Please help the seals"
My eight year-old daughter found out her daddy was going to be going camping this weekend and fishing with the guys in our Sunday school class, so she gave him this letter Monday night.
This morning, Erin asked her daddy if he was a Christian. He said he was, and she wanted to know when he asked Jesus into his heart. August 1, 1990, was his reply. "Who have you told about Jesus? Who are you witnessing to?" I have to admit I left the room about this time, but I knew that Patrick had taken an opportunity to witness to one of his workers last week. She followed up with the question, "Daddy, are you a missionary?"
I don't recall being concerned about the world around me at eight or the condition of my parents' souls, but my daughter with the gift of mercy is. She is concerned about others which is a wonderful quality to have, and just like most of us, she will have to learn where to draw the line.

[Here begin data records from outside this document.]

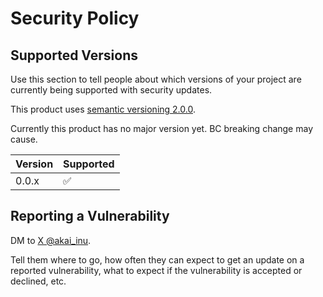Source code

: # Security Policy

## Supported Versions

Use this section to tell people about which versions of your project are
currently being supported with security updates.

This product uses [semantic versioning 2.0.0](https://semver.org/).

Currently this product has no major version yet. BC breaking change may cause.

| Version | Supported          |
| ------- | ------------------ |
| 0.0.x   | :white_check_mark: |

## Reporting a Vulnerability

DM to [X @akai_inu](https://x.com/akai_inu).

Tell them where to go, how often they can expect to get an update on a
reported vulnerability, what to expect if the vulnerability is accepted or
declined, etc.
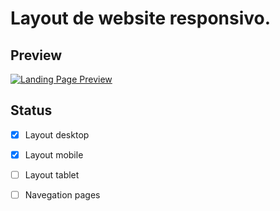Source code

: # Layout de website responsivo.

## Preview
[![Landing Page Preview](https://user-images.githubusercontent.com/62628465/115113106-ebfe8400-9f5e-11eb-80d8-376793959e5c.png)](https://outono-website.netlify.app/)

## Status

- [X] Layout desktop
- [X] Layout mobile
- [ ] Layout tablet
- [ ] Navegation pages

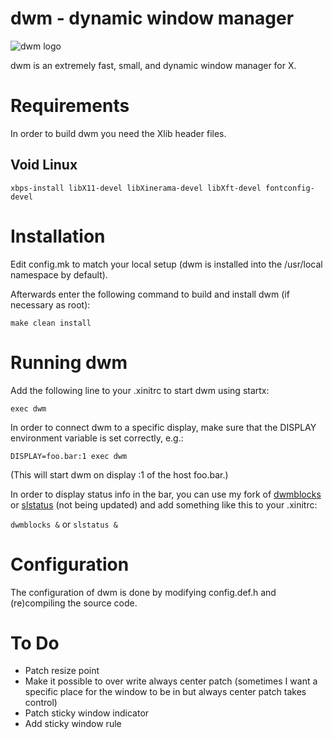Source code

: # dwm - dynamic window manager
![dwm logo](dwm.png)

dwm is an extremely fast, small, and dynamic window manager for X.


# Requirements
In order to build dwm you need the Xlib header files.
## Void Linux
  `xbps-install libX11-devel libXinerama-devel libXft-devel fontconfig-devel`

# Installation
Edit config.mk to match your local setup (dwm is installed into
the /usr/local namespace by default).

Afterwards enter the following command to build and install dwm (if
necessary as root):

`make clean install`

# Running dwm
Add the following line to your .xinitrc to start dwm using startx:

`exec dwm`

In order to connect dwm to a specific display, make sure that
the DISPLAY environment variable is set correctly, e.g.:

`DISPLAY=foo.bar:1 exec dwm`

(This will start dwm on display :1 of the host foo.bar.)

In order to display status info in the bar, you can use my fork of [dwmblocks](https://github.com/salahdin-ahmed/dwmblocks) or [slstatus](https://github.com/salahdin-ahmed/slstatus) (not being updated) and add something like this to your .xinitrc:

`dwmblocks &`
or
`slstatus &`

# Configuration
The configuration of dwm is done by modifying config.def.h
and (re)compiling the source code.


# To Do
- Patch resize point
- Make it possible to over write always center patch (sometimes I want a specific place for the window to be in but always center patch takes control)
- Patch sticky window indicator
- Add sticky window rule
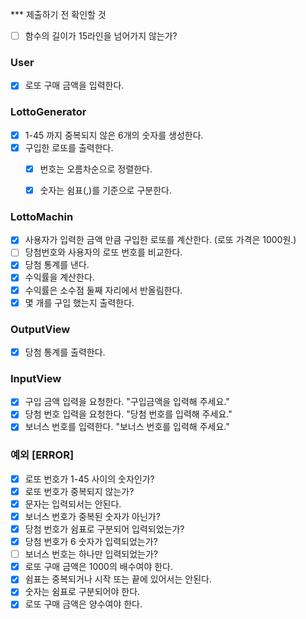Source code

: *** 제출하기 전 확인할 것
- [ ] 함수의 길이가 15라인을 넘어가지 않는가?
 


### User
- [x] 로또 구매 금액을 입력한다. 

### LottoGenerator
- [x] 1-45 까지 중복되지 않은 6개의 숫자를 생성한다. 
- [x] 구입한 로또를 출력한다. 
    - [x] 번호는 오름차순으로 정렬한다.
    - [x] 숫자는 쉼표(,)를 기준으로 구분한다. 


### LottoMachin
- [x] 사용자가 입력한 금액 만큼 구입한 로또를 계산한다. (로또 가격은 1000원.)
- [ ] 당첨번호와 사용자의 로또 번호를 비교한다. 
- [x] 당첨 통계를 낸다.
- [x] 수익률을 계산한다. 
- [x] 수익률은 소수점 둘째 자리에서 반올림한다. 
- [x] 몇 개를 구입 했는지 출력한다. 

### OutputView
- [x] 당첨 통계를 출력한다. 


### InputView
- [x] 구입 금액 입력을 요청한다. "구입금액을 입력해 주세요."
- [x] 당첨 번호 입력을 요청한다. "당첨 번호를 입력해 주세요."
- [x] 보너스 번호를 입력한다.  "보너스 번호를 입력해 주세요."

### 예외 [ERROR]
- [x] 로또 번호가 1-45 사이의 숫자인가? 
- [x] 로또 번호가 중복되지 않는가?
- [x] 문자는 입력되서는 안된다. 
- [x] 보너스 번호가 중복된 숫자가 아닌가?
- [x] 당첨 번호가 쉼표로 구분되어 입력되었는가?
- [x] 당첨 번호가 6 숫자가 입력되었는가? 
- [ ] 보너스 번호는 하나만 입력되었는가? 
- [x] 로또 구매 금액은 1000의 배수여야 한다. 
- [x] 쉼표는 중복되거나 시작 또는 끝에 있어서는 안된다. 
- [x] 숫자는 쉼표로 구분되어야 한다. 
- [x] 로또 구매 금액은 양수여야 한다.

There was a recurring theme in our "red book." Women are tired of feeling responsible for everyone else sometimes to the point of being overwhelmed. As women, we are responsible for the primary role in raising our children, but ladies, at some point in time our children will be grown at which time our role will change. There are some that don't make the change well. There are some that don't make the change at all and end up in the middle of their grown children's affairs where they do not belong whether they were invited or not. I know of a grown man whose parents have bailed him out of every fiscally irresponsible thing he has ever done, and he is still making horrible financial decisions. I don't pretend to know where that invisible line is in every relationship. You know the one that separates the actions of a listening and praying parent from the one who is overly involved in a grown child's marriage, finances or child-rearing. I don't know how my mom knew, but I'm thankful she did.

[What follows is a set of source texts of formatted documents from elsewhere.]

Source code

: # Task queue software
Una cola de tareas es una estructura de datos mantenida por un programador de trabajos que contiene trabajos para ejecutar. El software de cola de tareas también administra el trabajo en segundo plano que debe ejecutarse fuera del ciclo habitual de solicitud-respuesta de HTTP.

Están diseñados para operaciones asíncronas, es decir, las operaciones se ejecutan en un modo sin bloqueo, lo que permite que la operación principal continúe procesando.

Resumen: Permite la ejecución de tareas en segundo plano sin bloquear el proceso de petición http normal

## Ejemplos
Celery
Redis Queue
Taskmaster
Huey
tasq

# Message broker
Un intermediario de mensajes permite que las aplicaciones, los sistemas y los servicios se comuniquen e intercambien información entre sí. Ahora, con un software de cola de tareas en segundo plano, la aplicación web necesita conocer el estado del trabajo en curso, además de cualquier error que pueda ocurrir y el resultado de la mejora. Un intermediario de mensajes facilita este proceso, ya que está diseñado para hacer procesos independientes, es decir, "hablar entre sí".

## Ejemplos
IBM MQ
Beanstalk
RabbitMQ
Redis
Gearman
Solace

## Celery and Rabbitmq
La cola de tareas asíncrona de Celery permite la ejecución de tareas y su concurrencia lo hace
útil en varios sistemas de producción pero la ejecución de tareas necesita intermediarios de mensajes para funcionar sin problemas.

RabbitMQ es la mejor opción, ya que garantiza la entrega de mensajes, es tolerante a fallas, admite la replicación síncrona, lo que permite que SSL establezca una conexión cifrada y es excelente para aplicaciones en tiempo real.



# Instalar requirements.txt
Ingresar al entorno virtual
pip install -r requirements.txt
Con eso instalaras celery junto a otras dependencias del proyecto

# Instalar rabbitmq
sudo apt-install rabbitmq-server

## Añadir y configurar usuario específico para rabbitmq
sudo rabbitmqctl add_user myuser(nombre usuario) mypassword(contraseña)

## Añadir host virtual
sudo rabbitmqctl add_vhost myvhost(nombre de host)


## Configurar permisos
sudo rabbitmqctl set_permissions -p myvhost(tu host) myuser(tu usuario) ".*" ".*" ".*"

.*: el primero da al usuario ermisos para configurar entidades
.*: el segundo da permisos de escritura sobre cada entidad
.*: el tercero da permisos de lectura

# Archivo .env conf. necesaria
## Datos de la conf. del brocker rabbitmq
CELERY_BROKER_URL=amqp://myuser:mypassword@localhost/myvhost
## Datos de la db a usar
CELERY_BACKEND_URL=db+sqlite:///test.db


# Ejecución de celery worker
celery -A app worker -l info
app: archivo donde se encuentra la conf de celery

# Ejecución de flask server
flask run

Then there are those of us who are fixers or just want to help. I was in what I called a "friendship," but it grew into something altogether different. I was solving her problems and telling her how to live her life. Beth Moore said having that hero mentality can cause emotional bankruptcy, and she is right. After that relationship ended, it took a long time before I became close friends with another woman. I had crossed the line.
I'm going to talk to you as one girlfriend to another. "If it ain't yo' baby to rock, don't rock it!" Do you know what happens when you start rockin' a baby that isn't yours? It becomes yours, and you keep it till it's complete. Meaning, if you start handling someone else's problems, they become your problems till they are resolved or finished. I have enough issues to deal with. I really don't need to take on someone else's or get into the middle of their business. Ladies, the reason we get overwhelmed with being everything to all people is because we take on responsibilities that are not ours to take on. When we try to be all things to all people, we are taking out the need for Jesus Christ in that person's life. We are attempting to replace God in essence, and that is not Biblical. What if we backed out of meddling in the affairs of others including our grown children, friends, coworkers, family members, and prayed for them instead and did as the Lord led? What do you think would happen? For one, they would survive. Second, instead of relying on you, maybe just maybe they would turn to Christ and rely on Him. Isn't that what we want to do? Point others to Christ.

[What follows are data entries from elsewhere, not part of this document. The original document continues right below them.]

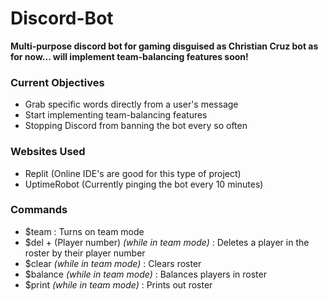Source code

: # Discord-Bot
**Multi-purpose discord bot for gaming disguised as Christian Cruz bot as for now... will implement team-balancing features soon!**
### Current Objectives
* Grab specific words directly from a user's message
* Start implementing team-balancing features
* Stopping Discord from banning the bot every so often
### Websites Used
* Replit (Online IDE's are good for this type of project)
* UptimeRobot (Currently pinging the bot every 10 minutes)
### Commands
* $team : Turns on team mode
* $del + (Player number) *(while in team mode)* : Deletes a player in the roster by their player number
* $clear *(while in team mode)* : Clears roster
* $balance *(while in team mode)* : Balances players in roster
* $print *(while in team mode)* : Prints out roster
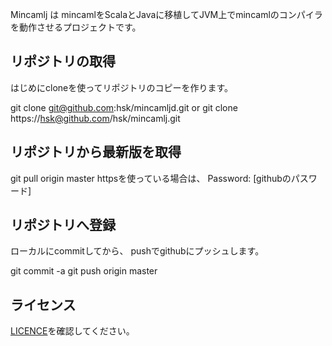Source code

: Mincamlj は mincamlをScalaとJavaに移植してJVM上でmincamlのコンパイラを動作させるプロジェクトです。

## リポジトリの取得

はじめにcloneを使ってリポジトリのコピーを作ります。

git clone git@github.com:hsk/mincamljd.git
or
git clone https://hsk@github.com/hsk/mincamlj.git

## リポジトリから最新版を取得

git pull origin master
httpsを使っている場合は、
Password: [githubのパスワード]


## リポジトリへ登録
ローカルにcommitしてから、
pushでgithubにプッシュします。

git commit -a
git push origin master

## ライセンス

[LICENCE](LICENSE)を確認してください。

(Note from Sandra: I love how Beth described us when we're attempting to do things that only He can and should be doing. She said we were trying to be "God Jr."
We don't have to take on every cause that comes across our paths. It's okay to say, "no."
Unlike us, Esther was responsible for saving her race, God's people, but she wasn't doing it alone. God was in control the whole time. Esther was not responsible for the "how" everyone would defend themselves or the "how" each should fight. She was responsible for being obedient to God, and she was. She stood up. She acted. She spoke, and she wrote a new edict, and that is where the line was drawn. Each province and town down to every family had to determine the best defense for themselves. Am I making any sense? Just as God empowered her, she empowered her people, God's people. Are you empowering your people or are you enabling?
Erin started off this week carrying a crusade to save the seals that might eat the fish her daddy might catch in the bayou which is a noble cause, but she got down to the heart of the matter this morning. Let's empower our children, families and friends and encourage them in their spiritual walk, and let's allow Jesus to be responsible for their "hows."